▸ Exercise directions: When you transcribe the entries, reproduce every character and exclude the images.

........

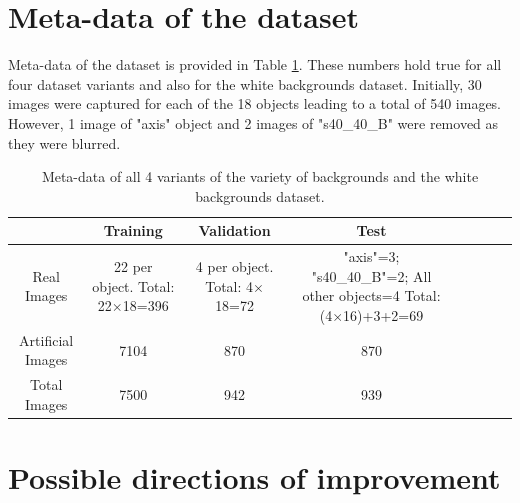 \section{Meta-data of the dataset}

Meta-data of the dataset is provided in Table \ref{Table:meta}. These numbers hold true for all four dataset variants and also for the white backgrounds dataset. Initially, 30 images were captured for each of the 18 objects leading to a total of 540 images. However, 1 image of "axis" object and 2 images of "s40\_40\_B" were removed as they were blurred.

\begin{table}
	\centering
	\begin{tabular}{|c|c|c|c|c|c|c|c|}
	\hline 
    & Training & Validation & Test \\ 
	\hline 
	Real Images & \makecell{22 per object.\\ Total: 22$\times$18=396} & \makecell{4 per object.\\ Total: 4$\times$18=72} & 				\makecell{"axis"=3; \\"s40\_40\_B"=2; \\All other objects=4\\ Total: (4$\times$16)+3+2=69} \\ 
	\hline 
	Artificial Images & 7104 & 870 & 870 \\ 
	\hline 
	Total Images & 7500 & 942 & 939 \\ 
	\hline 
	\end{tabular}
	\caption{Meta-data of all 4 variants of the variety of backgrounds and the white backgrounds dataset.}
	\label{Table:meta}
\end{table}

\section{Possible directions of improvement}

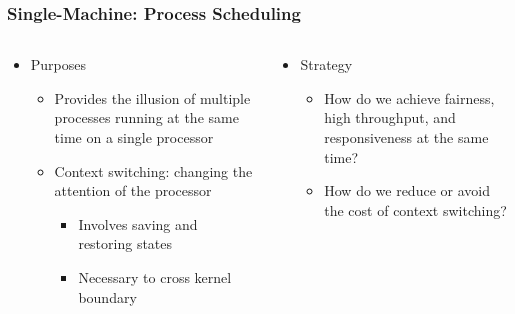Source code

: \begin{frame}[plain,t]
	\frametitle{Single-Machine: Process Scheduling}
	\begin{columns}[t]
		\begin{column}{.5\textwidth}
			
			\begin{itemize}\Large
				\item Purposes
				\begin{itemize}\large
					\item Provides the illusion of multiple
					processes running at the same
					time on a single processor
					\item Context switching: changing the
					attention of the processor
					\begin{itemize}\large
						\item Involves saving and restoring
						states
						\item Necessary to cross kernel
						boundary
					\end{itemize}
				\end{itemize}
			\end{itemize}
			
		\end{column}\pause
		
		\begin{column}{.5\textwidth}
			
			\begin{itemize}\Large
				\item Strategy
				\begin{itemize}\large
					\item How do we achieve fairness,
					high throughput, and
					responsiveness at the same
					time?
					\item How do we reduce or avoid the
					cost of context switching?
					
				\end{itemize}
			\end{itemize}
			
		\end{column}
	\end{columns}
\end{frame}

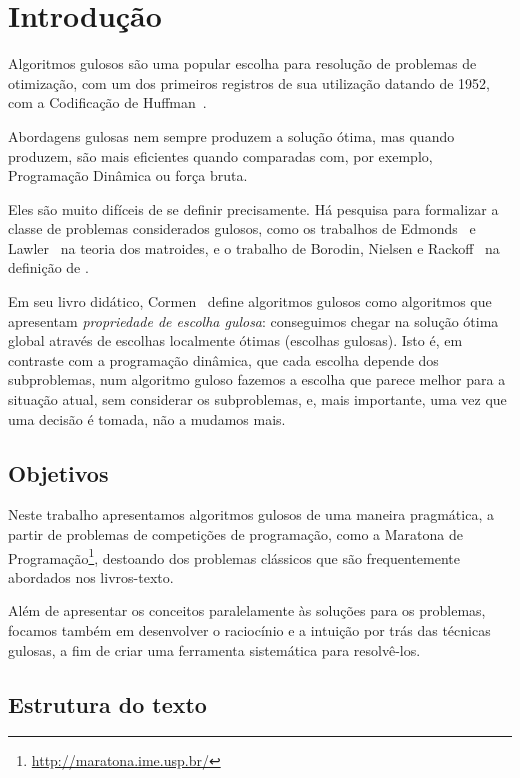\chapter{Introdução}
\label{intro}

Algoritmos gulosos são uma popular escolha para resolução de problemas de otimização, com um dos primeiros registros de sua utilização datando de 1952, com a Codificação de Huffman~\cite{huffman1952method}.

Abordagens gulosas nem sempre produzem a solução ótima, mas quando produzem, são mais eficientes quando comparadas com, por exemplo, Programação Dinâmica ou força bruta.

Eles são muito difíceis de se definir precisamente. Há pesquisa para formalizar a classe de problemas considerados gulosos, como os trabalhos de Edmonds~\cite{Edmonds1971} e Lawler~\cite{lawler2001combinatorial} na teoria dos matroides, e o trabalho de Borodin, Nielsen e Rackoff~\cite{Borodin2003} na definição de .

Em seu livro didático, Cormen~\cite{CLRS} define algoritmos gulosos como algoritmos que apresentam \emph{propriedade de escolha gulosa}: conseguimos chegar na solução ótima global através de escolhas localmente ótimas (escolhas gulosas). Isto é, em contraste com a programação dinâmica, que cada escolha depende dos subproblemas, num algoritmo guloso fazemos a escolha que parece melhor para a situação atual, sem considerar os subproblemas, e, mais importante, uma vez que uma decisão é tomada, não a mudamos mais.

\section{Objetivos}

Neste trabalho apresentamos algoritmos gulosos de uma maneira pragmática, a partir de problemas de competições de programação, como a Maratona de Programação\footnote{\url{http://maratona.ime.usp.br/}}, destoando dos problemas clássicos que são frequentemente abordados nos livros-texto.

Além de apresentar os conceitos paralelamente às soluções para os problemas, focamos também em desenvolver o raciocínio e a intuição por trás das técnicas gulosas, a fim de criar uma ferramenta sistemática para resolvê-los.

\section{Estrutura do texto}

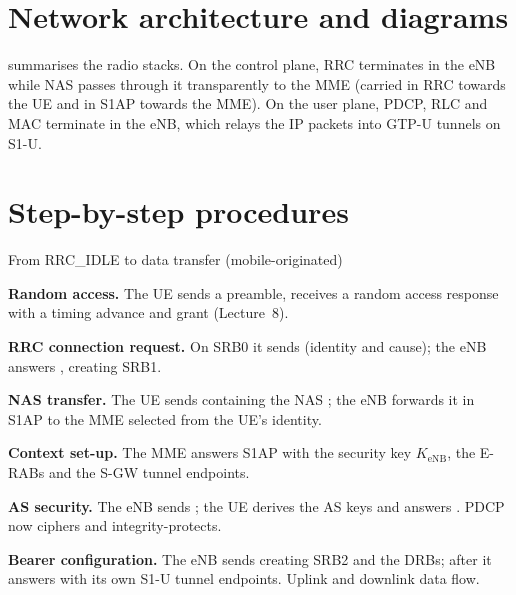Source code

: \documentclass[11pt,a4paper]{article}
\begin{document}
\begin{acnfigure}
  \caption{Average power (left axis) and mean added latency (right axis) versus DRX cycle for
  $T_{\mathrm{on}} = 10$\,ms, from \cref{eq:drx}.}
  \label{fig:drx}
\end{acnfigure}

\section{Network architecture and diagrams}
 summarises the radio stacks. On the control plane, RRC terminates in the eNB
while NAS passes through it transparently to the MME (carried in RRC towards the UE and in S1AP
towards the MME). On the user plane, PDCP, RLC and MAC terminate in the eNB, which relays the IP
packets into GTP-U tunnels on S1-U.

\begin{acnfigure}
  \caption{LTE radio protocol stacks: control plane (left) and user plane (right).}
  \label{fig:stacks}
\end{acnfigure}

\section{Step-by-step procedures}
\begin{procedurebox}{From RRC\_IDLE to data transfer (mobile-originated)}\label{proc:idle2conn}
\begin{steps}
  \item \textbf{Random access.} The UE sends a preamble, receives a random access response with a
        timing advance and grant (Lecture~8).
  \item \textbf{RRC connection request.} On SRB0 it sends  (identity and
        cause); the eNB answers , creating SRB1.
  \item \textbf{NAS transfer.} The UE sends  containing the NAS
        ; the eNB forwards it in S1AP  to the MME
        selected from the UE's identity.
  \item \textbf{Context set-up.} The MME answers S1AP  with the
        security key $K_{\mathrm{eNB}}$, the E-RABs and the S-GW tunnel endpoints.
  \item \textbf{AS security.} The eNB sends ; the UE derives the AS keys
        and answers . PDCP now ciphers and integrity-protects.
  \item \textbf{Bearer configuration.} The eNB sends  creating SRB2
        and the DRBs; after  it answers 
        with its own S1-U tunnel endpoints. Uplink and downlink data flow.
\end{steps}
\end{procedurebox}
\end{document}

........

▸ Written answer:
 \section{Meta-data of the dataset}

Meta-data of the dataset is provided in Table \ref{Table:meta}. These numbers hold true for all four dataset variants and also for the white backgrounds dataset. Initially, 30 images were captured for each of the 18 objects leading to a total of 540 images. However, 1 image of "axis" object and 2 images of "s40\_40\_B" were removed as they were blurred.

\begin{table}
	\centering
	\begin{tabular}{|c|c|c|c|c|c|c|c|}
	\hline 
    & Training & Validation & Test \\ 
	\hline 
	Real Images & \makecell{22 per object.\\ Total: 22$\times$18=396} & \makecell{4 per object.\\ Total: 4$\times$18=72} & 				\makecell{"axis"=3; \\"s40\_40\_B"=2; \\All other objects=4\\ Total: (4$\times$16)+3+2=69} \\ 
	\hline 
	Artificial Images & 7104 & 870 & 870 \\ 
	\hline 
	Total Images & 7500 & 942 & 939 \\ 
	\hline 
	\end{tabular}
	\caption{Meta-data of all 4 variants of the variety of backgrounds and the white backgrounds dataset.}
	\label{Table:meta}
\end{table}

\section{Possible directions of improvement}

Source code

: \begin{frame}[plain,t]
	\frametitle{Single-Machine: Process Scheduling}
	\begin{columns}[t]
		\begin{column}{.5\textwidth}
			
			\begin{itemize}\Large
				\item Purposes
				\begin{itemize}\large
					\item Provides the illusion of multiple
					processes running at the same
					time on a single processor
					\item Context switching: changing the
					attention of the processor
					\begin{itemize}\large
						\item Involves saving and restoring
						states
						\item Necessary to cross kernel
						boundary
					\end{itemize}
				\end{itemize}
			\end{itemize}
			
		\end{column}\pause
		
		\begin{column}{.5\textwidth}
			
			\begin{itemize}\Large
				\item Strategy
				\begin{itemize}\large
					\item How do we achieve fairness,
					high throughput, and
					responsiveness at the same
					time?
					\item How do we reduce or avoid the
					cost of context switching?
					
				\end{itemize}
			\end{itemize}
			
		\end{column}
	\end{columns}
\end{frame}

\chapter{Introdução}
\label{intro}

Algoritmos gulosos são uma popular escolha para resolução de problemas de otimização, com um dos primeiros registros de sua utilização datando de 1952, com a Codificação de Huffman~\cite{huffman1952method}.

Abordagens gulosas nem sempre produzem a solução ótima, mas quando produzem, são mais eficientes quando comparadas com, por exemplo, Programação Dinâmica ou força bruta.

Eles são muito difíceis de se definir precisamente. Há pesquisa para formalizar a classe de problemas considerados gulosos, como os trabalhos de Edmonds~\cite{Edmonds1971} e Lawler~\cite{lawler2001combinatorial} na teoria dos matroides, e o trabalho de Borodin, Nielsen e Rackoff~\cite{Borodin2003} na definição de .

Em seu livro didático, Cormen~\cite{CLRS} define algoritmos gulosos como algoritmos que apresentam \emph{propriedade de escolha gulosa}: conseguimos chegar na solução ótima global através de escolhas localmente ótimas (escolhas gulosas). Isto é, em contraste com a programação dinâmica, que cada escolha depende dos subproblemas, num algoritmo guloso fazemos a escolha que parece melhor para a situação atual, sem considerar os subproblemas, e, mais importante, uma vez que uma decisão é tomada, não a mudamos mais.

\section{Objetivos}

Neste trabalho apresentamos algoritmos gulosos de uma maneira pragmática, a partir de problemas de competições de programação, como a Maratona de Programação\footnote{\url{http://maratona.ime.usp.br/}}, destoando dos problemas clássicos que são frequentemente abordados nos livros-texto.

Além de apresentar os conceitos paralelamente às soluções para os problemas, focamos também em desenvolver o raciocínio e a intuição por trás das técnicas gulosas, a fim de criar uma ferramenta sistemática para resolvê-los.

\section{Estrutura do texto}

Source code

: \documentclass[11pt,a4paper]{article}
\begin{document}
\begin{acnfigure}
  \caption{Average power (left axis) and mean added latency (right axis) versus DRX cycle for
  $T_{\mathrm{on}} = 10$\,ms, from \cref{eq:drx}.}
  \label{fig:drx}
\end{acnfigure}

\section{Network architecture and diagrams}
 summarises the radio stacks. On the control plane, RRC terminates in the eNB
while NAS passes through it transparently to the MME (carried in RRC towards the UE and in S1AP
towards the MME). On the user plane, PDCP, RLC and MAC terminate in the eNB, which relays the IP
packets into GTP-U tunnels on S1-U.

\begin{acnfigure}
  \caption{LTE radio protocol stacks: control plane (left) and user plane (right).}
  \label{fig:stacks}
\end{acnfigure}

\section{Step-by-step procedures}
\begin{procedurebox}{From RRC\_IDLE to data transfer (mobile-originated)}\label{proc:idle2conn}
\begin{steps}
  \item \textbf{Random access.} The UE sends a preamble, receives a random access response with a
        timing advance and grant (Lecture~8).
  \item \textbf{RRC connection request.} On SRB0 it sends  (identity and
        cause); the eNB answers , creating SRB1.
  \item \textbf{NAS transfer.} The UE sends  containing the NAS
        ; the eNB forwards it in S1AP  to the MME
        selected from the UE's identity.
  \item \textbf{Context set-up.} The MME answers S1AP  with the
        security key $K_{\mathrm{eNB}}$, the E-RABs and the S-GW tunnel endpoints.
  \item \textbf{AS security.} The eNB sends ; the UE derives the AS keys
        and answers . PDCP now ciphers and integrity-protects.
  \item \textbf{Bearer configuration.} The eNB sends  creating SRB2
        and the DRBs; after  it answers 
        with its own S1-U tunnel endpoints. Uplink and downlink data flow.
\end{steps}
\end{procedurebox}
\end{document}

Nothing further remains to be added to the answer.